Task item
Beginning with the line that holds "2. To fetch" in the data below, give again every line through the one that holds "pip install pyess", exactly as written.

Records to use
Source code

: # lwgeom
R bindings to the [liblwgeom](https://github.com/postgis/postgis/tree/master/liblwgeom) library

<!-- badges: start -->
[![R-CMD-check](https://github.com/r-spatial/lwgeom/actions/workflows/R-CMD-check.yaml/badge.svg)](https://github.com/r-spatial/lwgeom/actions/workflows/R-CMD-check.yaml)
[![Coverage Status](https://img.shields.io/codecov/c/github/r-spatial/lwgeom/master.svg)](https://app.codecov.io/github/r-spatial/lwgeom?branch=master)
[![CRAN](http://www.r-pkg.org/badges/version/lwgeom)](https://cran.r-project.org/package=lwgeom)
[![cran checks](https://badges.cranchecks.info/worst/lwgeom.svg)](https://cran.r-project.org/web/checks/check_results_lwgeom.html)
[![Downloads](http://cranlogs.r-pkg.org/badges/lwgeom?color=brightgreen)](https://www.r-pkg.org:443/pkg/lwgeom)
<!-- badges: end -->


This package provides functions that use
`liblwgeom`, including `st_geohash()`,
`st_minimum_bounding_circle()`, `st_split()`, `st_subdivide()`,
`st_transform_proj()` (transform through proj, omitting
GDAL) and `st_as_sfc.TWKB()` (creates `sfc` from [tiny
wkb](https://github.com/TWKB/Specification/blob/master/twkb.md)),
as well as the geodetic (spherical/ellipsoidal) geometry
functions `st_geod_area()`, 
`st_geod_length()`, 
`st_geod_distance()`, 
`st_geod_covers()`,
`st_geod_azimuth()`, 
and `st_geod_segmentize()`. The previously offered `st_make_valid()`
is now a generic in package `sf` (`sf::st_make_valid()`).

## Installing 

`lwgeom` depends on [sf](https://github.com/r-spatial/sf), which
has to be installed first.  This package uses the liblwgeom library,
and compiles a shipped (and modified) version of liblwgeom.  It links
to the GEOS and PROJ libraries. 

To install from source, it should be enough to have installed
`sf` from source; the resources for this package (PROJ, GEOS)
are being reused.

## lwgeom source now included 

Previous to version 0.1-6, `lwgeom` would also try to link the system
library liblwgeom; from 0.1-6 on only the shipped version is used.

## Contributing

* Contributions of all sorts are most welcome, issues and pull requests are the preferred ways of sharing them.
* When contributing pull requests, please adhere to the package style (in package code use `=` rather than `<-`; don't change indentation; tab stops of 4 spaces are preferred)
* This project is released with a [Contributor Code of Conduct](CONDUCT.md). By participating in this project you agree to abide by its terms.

---

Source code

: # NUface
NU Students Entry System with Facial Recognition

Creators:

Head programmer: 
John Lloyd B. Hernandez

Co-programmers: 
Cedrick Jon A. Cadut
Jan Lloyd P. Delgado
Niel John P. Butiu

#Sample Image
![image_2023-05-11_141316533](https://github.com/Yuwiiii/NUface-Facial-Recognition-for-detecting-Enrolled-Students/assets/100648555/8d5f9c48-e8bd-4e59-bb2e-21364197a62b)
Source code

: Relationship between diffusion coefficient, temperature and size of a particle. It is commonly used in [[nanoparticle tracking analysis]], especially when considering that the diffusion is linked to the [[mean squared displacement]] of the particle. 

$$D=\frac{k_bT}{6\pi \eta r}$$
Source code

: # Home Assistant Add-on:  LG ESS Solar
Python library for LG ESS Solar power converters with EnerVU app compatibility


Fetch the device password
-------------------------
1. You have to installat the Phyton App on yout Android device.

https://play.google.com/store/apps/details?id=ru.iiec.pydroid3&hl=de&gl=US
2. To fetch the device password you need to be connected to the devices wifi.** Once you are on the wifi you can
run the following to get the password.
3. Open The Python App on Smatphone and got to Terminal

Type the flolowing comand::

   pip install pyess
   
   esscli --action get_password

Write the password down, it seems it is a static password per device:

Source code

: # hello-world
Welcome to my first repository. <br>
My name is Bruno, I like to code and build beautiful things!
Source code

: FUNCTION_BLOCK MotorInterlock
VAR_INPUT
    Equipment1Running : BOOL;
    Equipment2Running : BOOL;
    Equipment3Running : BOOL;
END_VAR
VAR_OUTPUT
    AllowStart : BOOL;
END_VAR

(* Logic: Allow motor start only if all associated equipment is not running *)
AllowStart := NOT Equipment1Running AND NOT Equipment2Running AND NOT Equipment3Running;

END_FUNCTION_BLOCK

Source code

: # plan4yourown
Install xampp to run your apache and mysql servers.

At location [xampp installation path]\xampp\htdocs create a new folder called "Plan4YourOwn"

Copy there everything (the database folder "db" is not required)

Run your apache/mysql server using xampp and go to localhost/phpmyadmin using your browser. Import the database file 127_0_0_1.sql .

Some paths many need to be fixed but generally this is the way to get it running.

* * *

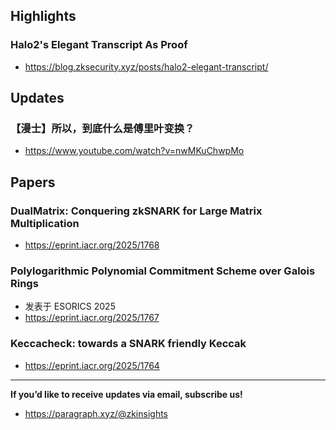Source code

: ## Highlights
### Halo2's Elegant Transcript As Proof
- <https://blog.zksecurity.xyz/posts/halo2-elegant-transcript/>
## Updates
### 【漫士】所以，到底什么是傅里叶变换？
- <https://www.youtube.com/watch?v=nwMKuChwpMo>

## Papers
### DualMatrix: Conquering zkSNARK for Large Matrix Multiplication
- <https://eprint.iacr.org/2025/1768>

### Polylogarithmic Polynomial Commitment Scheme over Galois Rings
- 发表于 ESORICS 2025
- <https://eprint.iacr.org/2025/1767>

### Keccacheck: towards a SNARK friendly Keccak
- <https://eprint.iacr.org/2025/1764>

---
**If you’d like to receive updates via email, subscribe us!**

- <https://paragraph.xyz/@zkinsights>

Written solution
2. To fetch the device password you need to be connected to the devices wifi.** Once you are on the wifi you can
run the following to get the password.
3. Open The Python App on Smatphone and got to Terminal

Type the flolowing comand::

   pip install pyess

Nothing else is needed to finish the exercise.